== Exercise instructions ==
How many lines of the listing contain the string "Iteration"? Only the number is wanted.
[[ Entries supplied open ]]
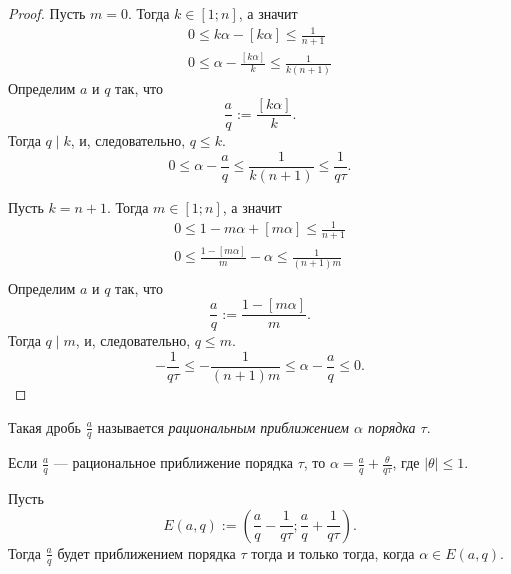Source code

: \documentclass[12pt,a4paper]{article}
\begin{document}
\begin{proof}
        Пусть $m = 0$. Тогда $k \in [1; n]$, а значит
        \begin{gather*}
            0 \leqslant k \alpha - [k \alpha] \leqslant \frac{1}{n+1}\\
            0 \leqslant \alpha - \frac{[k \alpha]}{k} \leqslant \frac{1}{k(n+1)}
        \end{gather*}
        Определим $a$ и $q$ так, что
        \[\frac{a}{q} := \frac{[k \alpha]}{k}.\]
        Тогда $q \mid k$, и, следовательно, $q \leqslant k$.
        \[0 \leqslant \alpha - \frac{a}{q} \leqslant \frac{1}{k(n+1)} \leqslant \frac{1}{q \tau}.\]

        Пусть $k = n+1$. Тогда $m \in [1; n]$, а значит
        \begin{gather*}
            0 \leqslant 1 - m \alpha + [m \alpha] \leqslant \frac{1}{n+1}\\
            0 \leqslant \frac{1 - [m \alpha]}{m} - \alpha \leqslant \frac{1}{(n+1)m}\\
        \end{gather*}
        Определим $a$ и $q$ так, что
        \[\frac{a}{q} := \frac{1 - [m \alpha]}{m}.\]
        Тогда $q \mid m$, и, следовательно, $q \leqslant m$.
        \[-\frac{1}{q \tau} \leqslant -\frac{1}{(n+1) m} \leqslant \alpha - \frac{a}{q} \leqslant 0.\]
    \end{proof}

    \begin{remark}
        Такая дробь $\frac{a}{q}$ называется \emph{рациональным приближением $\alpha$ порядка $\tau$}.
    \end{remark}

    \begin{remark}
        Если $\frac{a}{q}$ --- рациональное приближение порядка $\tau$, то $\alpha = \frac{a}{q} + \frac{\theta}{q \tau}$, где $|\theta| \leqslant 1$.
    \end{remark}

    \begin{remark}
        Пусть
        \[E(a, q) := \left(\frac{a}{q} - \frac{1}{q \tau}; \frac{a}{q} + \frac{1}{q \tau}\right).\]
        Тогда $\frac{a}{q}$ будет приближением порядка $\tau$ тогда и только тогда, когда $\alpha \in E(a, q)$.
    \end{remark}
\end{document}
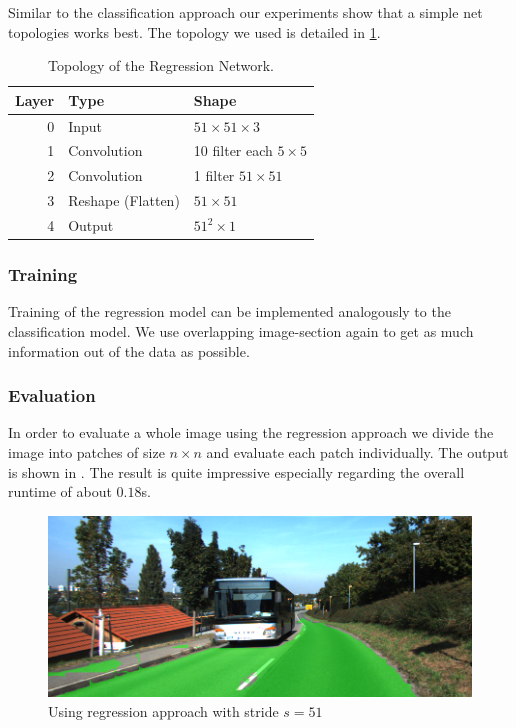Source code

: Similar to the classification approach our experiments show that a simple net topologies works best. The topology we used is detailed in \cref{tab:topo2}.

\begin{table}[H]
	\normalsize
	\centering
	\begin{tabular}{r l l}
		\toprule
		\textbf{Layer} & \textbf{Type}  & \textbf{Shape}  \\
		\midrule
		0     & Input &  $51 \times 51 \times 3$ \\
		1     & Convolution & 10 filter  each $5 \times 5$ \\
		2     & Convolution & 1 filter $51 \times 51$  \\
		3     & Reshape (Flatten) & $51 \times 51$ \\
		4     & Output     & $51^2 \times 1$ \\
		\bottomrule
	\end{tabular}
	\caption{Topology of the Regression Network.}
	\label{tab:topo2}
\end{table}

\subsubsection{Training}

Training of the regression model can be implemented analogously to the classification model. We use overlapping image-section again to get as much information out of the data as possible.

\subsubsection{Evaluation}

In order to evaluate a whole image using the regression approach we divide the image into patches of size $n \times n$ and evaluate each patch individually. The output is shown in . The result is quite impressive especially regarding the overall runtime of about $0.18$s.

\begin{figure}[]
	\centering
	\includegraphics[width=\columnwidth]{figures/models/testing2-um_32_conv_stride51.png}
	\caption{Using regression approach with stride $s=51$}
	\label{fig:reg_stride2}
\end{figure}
[[ Entries supplied closed ]]
[[ Entries supplied open ]]
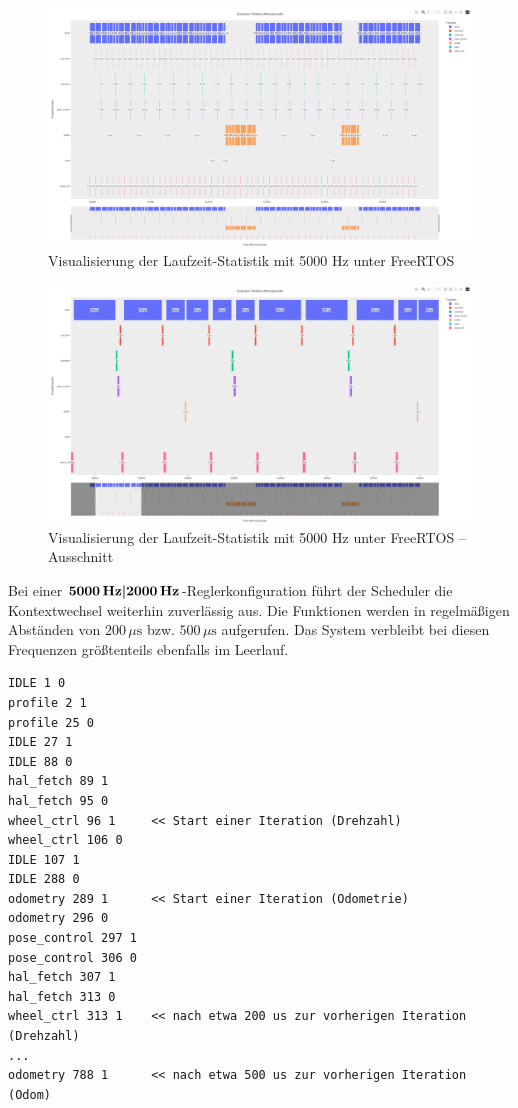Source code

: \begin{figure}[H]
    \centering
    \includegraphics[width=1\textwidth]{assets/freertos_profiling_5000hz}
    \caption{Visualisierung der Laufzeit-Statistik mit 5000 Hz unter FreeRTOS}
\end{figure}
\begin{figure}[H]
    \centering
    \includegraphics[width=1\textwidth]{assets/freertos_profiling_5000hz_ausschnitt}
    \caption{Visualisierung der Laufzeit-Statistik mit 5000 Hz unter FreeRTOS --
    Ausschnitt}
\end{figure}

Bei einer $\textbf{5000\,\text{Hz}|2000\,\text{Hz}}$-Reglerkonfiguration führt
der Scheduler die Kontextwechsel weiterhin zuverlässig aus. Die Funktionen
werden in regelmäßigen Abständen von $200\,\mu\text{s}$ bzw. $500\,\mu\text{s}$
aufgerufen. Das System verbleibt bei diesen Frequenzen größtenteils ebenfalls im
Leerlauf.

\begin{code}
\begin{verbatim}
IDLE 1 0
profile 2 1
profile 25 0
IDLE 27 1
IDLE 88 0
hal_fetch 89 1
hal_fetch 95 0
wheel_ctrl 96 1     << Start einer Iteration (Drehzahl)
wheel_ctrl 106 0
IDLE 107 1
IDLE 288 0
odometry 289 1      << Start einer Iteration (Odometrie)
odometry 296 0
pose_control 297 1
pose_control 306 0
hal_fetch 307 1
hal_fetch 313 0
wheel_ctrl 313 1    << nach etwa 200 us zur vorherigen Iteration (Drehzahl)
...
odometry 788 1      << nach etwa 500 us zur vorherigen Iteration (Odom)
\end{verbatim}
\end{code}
[[ Entries supplied closed ]]
== Response box ==
4